◆ Task details:
Every entry needs to be duplicated exactly.

○ ○ ○ ○

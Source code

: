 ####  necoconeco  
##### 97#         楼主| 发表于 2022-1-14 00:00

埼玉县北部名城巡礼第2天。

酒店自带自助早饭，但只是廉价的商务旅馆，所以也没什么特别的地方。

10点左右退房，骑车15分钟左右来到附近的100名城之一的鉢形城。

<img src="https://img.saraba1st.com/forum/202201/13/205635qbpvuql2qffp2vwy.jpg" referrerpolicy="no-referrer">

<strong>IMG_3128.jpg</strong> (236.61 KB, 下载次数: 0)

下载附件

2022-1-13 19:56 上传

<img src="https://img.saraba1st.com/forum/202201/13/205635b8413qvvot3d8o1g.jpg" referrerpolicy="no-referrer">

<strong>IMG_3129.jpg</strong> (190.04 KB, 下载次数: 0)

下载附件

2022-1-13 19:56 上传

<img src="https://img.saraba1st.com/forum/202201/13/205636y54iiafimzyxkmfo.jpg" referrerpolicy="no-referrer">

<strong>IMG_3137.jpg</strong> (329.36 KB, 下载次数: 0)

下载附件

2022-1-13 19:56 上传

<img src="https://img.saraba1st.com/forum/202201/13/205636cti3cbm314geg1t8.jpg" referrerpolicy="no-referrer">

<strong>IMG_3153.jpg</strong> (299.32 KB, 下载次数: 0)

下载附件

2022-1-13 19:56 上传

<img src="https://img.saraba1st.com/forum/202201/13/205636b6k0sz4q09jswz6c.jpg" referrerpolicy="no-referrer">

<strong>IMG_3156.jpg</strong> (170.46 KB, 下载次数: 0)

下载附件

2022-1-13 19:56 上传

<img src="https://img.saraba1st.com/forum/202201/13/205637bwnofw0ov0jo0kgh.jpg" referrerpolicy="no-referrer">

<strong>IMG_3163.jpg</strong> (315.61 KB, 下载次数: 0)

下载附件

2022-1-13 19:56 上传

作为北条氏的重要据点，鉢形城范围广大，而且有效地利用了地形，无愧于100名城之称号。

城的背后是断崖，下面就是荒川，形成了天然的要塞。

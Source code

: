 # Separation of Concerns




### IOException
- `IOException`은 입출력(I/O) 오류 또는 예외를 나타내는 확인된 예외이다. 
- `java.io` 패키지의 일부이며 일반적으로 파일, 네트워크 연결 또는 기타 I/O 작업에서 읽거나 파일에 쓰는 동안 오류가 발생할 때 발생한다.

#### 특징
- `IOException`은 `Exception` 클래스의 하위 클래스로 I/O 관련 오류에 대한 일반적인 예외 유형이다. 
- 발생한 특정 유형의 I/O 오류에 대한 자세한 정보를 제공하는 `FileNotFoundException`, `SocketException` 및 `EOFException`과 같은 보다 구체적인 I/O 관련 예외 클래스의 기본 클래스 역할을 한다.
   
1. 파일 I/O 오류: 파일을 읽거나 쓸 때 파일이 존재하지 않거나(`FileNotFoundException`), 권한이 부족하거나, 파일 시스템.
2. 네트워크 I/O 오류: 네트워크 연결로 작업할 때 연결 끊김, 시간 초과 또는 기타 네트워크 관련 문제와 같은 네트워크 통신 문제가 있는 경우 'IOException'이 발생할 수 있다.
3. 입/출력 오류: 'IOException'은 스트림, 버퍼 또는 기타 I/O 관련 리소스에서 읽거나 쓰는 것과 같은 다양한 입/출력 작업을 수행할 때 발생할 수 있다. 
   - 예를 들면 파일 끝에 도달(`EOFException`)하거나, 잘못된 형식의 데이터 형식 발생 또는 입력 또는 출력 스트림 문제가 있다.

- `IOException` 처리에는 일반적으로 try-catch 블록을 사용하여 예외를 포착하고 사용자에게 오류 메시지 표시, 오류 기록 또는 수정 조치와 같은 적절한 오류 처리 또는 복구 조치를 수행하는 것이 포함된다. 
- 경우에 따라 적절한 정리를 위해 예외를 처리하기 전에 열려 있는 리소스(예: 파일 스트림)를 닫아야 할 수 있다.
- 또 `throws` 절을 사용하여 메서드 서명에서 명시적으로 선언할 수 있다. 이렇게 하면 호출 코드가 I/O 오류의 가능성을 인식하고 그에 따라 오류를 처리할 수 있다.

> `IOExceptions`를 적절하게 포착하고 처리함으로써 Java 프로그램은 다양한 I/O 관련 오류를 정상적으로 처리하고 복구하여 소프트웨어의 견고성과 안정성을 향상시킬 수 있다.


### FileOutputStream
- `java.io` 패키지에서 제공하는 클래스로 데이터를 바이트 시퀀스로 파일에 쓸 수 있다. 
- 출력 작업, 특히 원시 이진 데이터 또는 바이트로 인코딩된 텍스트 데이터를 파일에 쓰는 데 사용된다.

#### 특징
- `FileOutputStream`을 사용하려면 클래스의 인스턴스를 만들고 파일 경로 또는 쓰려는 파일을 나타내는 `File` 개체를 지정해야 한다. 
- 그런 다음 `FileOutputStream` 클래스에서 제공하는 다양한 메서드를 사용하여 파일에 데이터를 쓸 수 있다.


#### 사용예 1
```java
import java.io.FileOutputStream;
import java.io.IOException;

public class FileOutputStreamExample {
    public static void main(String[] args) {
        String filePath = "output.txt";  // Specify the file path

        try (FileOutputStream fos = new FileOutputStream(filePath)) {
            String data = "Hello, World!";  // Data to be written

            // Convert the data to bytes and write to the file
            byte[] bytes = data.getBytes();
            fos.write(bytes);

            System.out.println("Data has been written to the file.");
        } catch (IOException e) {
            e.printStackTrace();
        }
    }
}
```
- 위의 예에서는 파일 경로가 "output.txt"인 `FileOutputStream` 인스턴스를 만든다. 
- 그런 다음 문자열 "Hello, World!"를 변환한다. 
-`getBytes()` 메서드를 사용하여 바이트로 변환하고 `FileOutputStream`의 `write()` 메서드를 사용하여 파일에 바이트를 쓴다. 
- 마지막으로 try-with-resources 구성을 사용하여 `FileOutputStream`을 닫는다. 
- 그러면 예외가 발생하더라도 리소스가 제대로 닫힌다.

○ ○ ○ ○

◆ Task result:
Source code

: ####  necoconeco  
##### 97#         楼主| 发表于 2022-1-14 00:00

埼玉县北部名城巡礼第2天。

酒店自带自助早饭，但只是廉价的商务旅馆，所以也没什么特别的地方。

10点左右退房，骑车15分钟左右来到附近的100名城之一的鉢形城。

<img src="https://img.saraba1st.com/forum/202201/13/205635qbpvuql2qffp2vwy.jpg" referrerpolicy="no-referrer">

<strong>IMG_3128.jpg</strong> (236.61 KB, 下载次数: 0)

下载附件

2022-1-13 19:56 上传

<img src="https://img.saraba1st.com/forum/202201/13/205635b8413qvvot3d8o1g.jpg" referrerpolicy="no-referrer">

<strong>IMG_3129.jpg</strong> (190.04 KB, 下载次数: 0)

下载附件

2022-1-13 19:56 上传

<img src="https://img.saraba1st.com/forum/202201/13/205636y54iiafimzyxkmfo.jpg" referrerpolicy="no-referrer">

<strong>IMG_3137.jpg</strong> (329.36 KB, 下载次数: 0)

下载附件

2022-1-13 19:56 上传

<img src="https://img.saraba1st.com/forum/202201/13/205636cti3cbm314geg1t8.jpg" referrerpolicy="no-referrer">

<strong>IMG_3153.jpg</strong> (299.32 KB, 下载次数: 0)

下载附件

2022-1-13 19:56 上传

<img src="https://img.saraba1st.com/forum/202201/13/205636b6k0sz4q09jswz6c.jpg" referrerpolicy="no-referrer">

<strong>IMG_3156.jpg</strong> (170.46 KB, 下载次数: 0)

下载附件

2022-1-13 19:56 上传

<img src="https://img.saraba1st.com/forum/202201/13/205637bwnofw0ov0jo0kgh.jpg" referrerpolicy="no-referrer">

<strong>IMG_3163.jpg</strong> (315.61 KB, 下载次数: 0)

下载附件

2022-1-13 19:56 上传

作为北条氏的重要据点，鉢形城范围广大，而且有效地利用了地形，无愧于100名城之称号。

城的背后是断崖，下面就是荒川，形成了天然的要塞。

Source code

: # Separation of Concerns




### IOException
- `IOException`은 입출력(I/O) 오류 또는 예외를 나타내는 확인된 예외이다. 
- `java.io` 패키지의 일부이며 일반적으로 파일, 네트워크 연결 또는 기타 I/O 작업에서 읽거나 파일에 쓰는 동안 오류가 발생할 때 발생한다.

#### 특징
- `IOException`은 `Exception` 클래스의 하위 클래스로 I/O 관련 오류에 대한 일반적인 예외 유형이다. 
- 발생한 특정 유형의 I/O 오류에 대한 자세한 정보를 제공하는 `FileNotFoundException`, `SocketException` 및 `EOFException`과 같은 보다 구체적인 I/O 관련 예외 클래스의 기본 클래스 역할을 한다.
   
1. 파일 I/O 오류: 파일을 읽거나 쓸 때 파일이 존재하지 않거나(`FileNotFoundException`), 권한이 부족하거나, 파일 시스템.
2. 네트워크 I/O 오류: 네트워크 연결로 작업할 때 연결 끊김, 시간 초과 또는 기타 네트워크 관련 문제와 같은 네트워크 통신 문제가 있는 경우 'IOException'이 발생할 수 있다.
3. 입/출력 오류: 'IOException'은 스트림, 버퍼 또는 기타 I/O 관련 리소스에서 읽거나 쓰는 것과 같은 다양한 입/출력 작업을 수행할 때 발생할 수 있다. 
   - 예를 들면 파일 끝에 도달(`EOFException`)하거나, 잘못된 형식의 데이터 형식 발생 또는 입력 또는 출력 스트림 문제가 있다.

- `IOException` 처리에는 일반적으로 try-catch 블록을 사용하여 예외를 포착하고 사용자에게 오류 메시지 표시, 오류 기록 또는 수정 조치와 같은 적절한 오류 처리 또는 복구 조치를 수행하는 것이 포함된다. 
- 경우에 따라 적절한 정리를 위해 예외를 처리하기 전에 열려 있는 리소스(예: 파일 스트림)를 닫아야 할 수 있다.
- 또 `throws` 절을 사용하여 메서드 서명에서 명시적으로 선언할 수 있다. 이렇게 하면 호출 코드가 I/O 오류의 가능성을 인식하고 그에 따라 오류를 처리할 수 있다.

> `IOExceptions`를 적절하게 포착하고 처리함으로써 Java 프로그램은 다양한 I/O 관련 오류를 정상적으로 처리하고 복구하여 소프트웨어의 견고성과 안정성을 향상시킬 수 있다.


### FileOutputStream
- `java.io` 패키지에서 제공하는 클래스로 데이터를 바이트 시퀀스로 파일에 쓸 수 있다. 
- 출력 작업, 특히 원시 이진 데이터 또는 바이트로 인코딩된 텍스트 데이터를 파일에 쓰는 데 사용된다.

#### 특징
- `FileOutputStream`을 사용하려면 클래스의 인스턴스를 만들고 파일 경로 또는 쓰려는 파일을 나타내는 `File` 개체를 지정해야 한다. 
- 그런 다음 `FileOutputStream` 클래스에서 제공하는 다양한 메서드를 사용하여 파일에 데이터를 쓸 수 있다.


#### 사용예 1
```java
import java.io.FileOutputStream;
import java.io.IOException;

public class FileOutputStreamExample {
    public static void main(String[] args) {
        String filePath = "output.txt";  // Specify the file path

        try (FileOutputStream fos = new FileOutputStream(filePath)) {
            String data = "Hello, World!";  // Data to be written

            // Convert the data to bytes and write to the file
            byte[] bytes = data.getBytes();
            fos.write(bytes);

            System.out.println("Data has been written to the file.");
        } catch (IOException e) {
            e.printStackTrace();
        }
    }
}
```
- 위의 예에서는 파일 경로가 "output.txt"인 `FileOutputStream` 인스턴스를 만든다. 
- 그런 다음 문자열 "Hello, World!"를 변환한다. 
-`getBytes()` 메서드를 사용하여 바이트로 변환하고 `FileOutputStream`의 `write()` 메서드를 사용하여 파일에 바이트를 쓴다. 
- 마지막으로 try-with-resources 구성을 사용하여 `FileOutputStream`을 닫는다. 
- 그러면 예외가 발생하더라도 리소스가 제대로 닫힌다.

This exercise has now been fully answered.